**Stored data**
------------------------------------------------------------

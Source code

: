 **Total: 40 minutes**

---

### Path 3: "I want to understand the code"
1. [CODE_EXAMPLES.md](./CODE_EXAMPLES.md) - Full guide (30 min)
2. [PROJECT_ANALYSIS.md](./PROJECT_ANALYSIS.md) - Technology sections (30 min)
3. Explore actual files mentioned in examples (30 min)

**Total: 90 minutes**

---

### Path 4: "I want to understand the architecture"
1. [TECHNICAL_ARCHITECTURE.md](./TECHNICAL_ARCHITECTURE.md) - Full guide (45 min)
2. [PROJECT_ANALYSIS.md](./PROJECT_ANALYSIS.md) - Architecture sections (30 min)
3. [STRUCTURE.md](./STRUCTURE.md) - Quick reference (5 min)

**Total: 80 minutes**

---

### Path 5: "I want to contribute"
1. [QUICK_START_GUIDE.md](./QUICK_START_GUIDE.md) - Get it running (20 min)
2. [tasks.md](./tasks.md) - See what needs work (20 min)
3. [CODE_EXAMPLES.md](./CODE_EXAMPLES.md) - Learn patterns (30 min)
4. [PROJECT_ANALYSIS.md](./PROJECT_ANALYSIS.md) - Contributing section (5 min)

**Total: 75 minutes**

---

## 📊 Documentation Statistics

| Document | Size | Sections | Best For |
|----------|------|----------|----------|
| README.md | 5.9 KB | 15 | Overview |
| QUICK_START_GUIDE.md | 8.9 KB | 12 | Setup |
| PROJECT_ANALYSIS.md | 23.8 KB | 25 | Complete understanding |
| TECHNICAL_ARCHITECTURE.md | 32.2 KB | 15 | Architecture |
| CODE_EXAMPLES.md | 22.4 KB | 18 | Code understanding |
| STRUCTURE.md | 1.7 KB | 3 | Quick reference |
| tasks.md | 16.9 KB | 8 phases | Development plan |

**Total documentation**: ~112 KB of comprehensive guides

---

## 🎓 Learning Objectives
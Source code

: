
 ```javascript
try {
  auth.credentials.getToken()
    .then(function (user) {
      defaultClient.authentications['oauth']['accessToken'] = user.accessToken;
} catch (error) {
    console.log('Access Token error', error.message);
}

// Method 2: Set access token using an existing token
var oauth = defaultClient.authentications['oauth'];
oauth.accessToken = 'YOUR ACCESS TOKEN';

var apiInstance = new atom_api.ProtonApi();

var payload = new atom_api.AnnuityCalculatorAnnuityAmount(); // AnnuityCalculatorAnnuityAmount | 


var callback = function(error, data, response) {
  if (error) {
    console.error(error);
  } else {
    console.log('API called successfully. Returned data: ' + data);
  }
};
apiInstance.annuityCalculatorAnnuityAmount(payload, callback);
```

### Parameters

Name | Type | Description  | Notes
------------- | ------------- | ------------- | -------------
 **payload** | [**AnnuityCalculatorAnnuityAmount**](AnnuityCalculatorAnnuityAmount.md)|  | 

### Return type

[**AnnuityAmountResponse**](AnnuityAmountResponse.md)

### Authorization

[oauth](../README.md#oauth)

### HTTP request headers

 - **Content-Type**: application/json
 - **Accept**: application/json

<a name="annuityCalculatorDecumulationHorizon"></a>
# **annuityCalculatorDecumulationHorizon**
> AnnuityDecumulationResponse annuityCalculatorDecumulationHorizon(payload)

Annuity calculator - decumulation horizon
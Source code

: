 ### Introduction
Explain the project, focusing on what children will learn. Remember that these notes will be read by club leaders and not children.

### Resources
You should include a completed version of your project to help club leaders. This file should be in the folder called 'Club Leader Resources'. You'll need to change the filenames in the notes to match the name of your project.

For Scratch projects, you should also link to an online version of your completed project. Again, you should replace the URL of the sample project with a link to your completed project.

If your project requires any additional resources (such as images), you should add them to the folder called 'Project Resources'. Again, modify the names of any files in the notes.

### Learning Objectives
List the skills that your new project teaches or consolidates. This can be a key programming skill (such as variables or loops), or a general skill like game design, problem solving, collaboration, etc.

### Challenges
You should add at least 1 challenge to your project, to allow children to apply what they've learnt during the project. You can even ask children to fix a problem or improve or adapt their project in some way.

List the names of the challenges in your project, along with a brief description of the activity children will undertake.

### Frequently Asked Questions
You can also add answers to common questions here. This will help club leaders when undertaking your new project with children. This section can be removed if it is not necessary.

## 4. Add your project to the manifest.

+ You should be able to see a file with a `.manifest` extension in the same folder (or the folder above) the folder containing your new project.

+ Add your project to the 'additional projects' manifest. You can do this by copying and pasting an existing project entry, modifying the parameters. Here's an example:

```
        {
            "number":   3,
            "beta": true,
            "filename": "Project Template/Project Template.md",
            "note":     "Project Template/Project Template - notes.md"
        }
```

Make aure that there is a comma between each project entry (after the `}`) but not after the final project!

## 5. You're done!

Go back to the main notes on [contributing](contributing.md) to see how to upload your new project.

------------------------------------------------------------

**THE PROBLEM**
Return the entries above unchanged, starting at the first line and stopping after the line with "guide (45 min)".

**EXERCISE SOLUTION**
Source code

: **Total: 40 minutes**

---

### Path 3: "I want to understand the code"
1. [CODE_EXAMPLES.md](./CODE_EXAMPLES.md) - Full guide (30 min)
2. [PROJECT_ANALYSIS.md](./PROJECT_ANALYSIS.md) - Technology sections (30 min)
3. Explore actual files mentioned in examples (30 min)

**Total: 90 minutes**

---

### Path 4: "I want to understand the architecture"
1. [TECHNICAL_ARCHITECTURE.md](./TECHNICAL_ARCHITECTURE.md) - Full guide (45 min)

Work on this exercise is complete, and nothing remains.